Springing out of “Secret Invasion” as part of the “Dark Reign” story, “Secret Warriors” has been one of the best series Marvel’s published. A brief epic at only 28 issues (plus two event tie-in one-shots), Jonathan Hickman wrote a broad story revolving around Nick Fury and all of the ‘secret warriors’ at play, whether former S.H.I.E.L.D. agents, members of his caterpillar groups, Hydra, or Leviathan. For the past two-and-a-half years, a secret war has been going on in the Marvel universe and, now, at its end, Nick Fury stands triumphant.
Originally intended to end at issue 27, this issue is more of a wrap-up of some of the characters than a strict end to the larger plot of the series. Issue 27 was the climactic finale and this is the happy ending sequence. There’s some satisfaction in this sort of end – and some disappointment.

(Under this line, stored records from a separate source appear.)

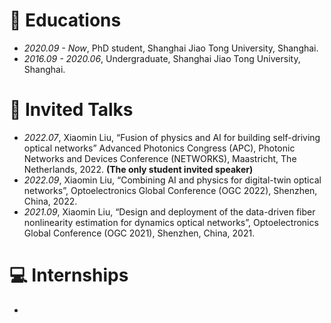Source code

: 
# 📖 Educations
- *2020.09 - Now*, PhD student, Shanghai Jiao Tong University, Shanghai.
- *2016.09 - 2020.06*, Undergraduate, Shanghai Jiao Tong University, Shanghai.


# 💬 Invited Talks
- *2022.07*, Xiaomin Liu, “Fusion of physics and AI for building self-driving optical networks” Advanced Photonics Congress
(APC), Photonic Networks and Devices Conference (NETWORKS), Maastricht, The Netherlands, 2022.
**(The only student invited speaker)**
- *2022.09*, Xiaomin Liu, “Combining AI and physics for digital-twin optical networks”, Optoelectronics Global Conference
(OGC 2022), Shenzhen, China, 2022. 
- *2021.09*, Xiaomin Liu, “Design and deployment of the data-driven fiber nonlinearity estimation for dynamics optical 
networks”, Optoelectronics Global Conference (OGC 2021), Shenzhen, China, 2021.

# 💻 Internships
-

In attempting this sort of ending, Hickman is basically setting himself up to fail to an extent, because this approach to ending a story almost never completely satisfies. The way he draws together various threads and makes callbacks to earlier moments is nice, and his setting up the characters for a future in the Marvel Universe is an encouraging move, though one that already brings to mind cringe-inducing uses of these characters, or their complete disappearance.
The final scene is the book’s best, calling back to the prelude sequence for the series where Nick Fury stands over Steve Rogers’s grave and makes plans. Here, he’s joined by Rogers in the cemetery and Hickman delivers a great moment between Fury and Rogers regarding Fury’s role and the respect he commands. In many ways, this issue acts as more a finale to Fury’s story than to the series as a whole. Most of the other characters don’t get the attention or sense of closure that he does.

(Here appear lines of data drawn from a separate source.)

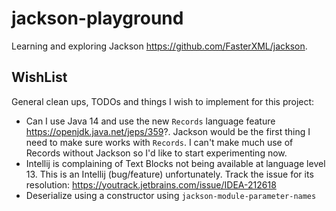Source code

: # jackson-playground

Learning and exploring Jackson <https://github.com/FasterXML/jackson>.

## WishList

General clean ups, TODOs and things I wish to implement for this project:

* Can I use Java 14 and use the new `Records` language feature <https://openjdk.java.net/jeps/359>?. Jackson would be 
  the first thing I need to make sure works with `Records`. I can't make much use of Records without Jackson so I'd like
  to start experimenting now. 
* Intellij is complaining of Text Blocks not being available at language level 13. This is an Intellij (bug/feature) 
  unfortunately. Track the issue for its resolution: <https://youtrack.jetbrains.com/issue/IDEA-212618>
* Deserialize using a constructor using `jackson-module-parameter-names`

These final issues have been made all the better by Alessandro Vitti handling the art chores backed by Imaginary Friends Studios. Together with Stefano Caselli, Vitti defined the look of the comic, especially once Sunny Gho and IFS came aboard to handle the colors. It wouldn’t feel right for the book to end without Vitti or Caselli on art and there’s an appropriateness to Vitti doing visual callbacks to scenes Caselli originally drawn; a symmetry that speaks to the book’s entire run.
“Secret Warriors” only lasted for two-and-a-half years and, in that time, it became a steady assurance of quality every month. It was a book that demanded patience and thought, active readers who were willing to follow Hickman where he wanted to go, and not expect immediate explanations. It was a slow burn that ultimately paid off. It will be missed.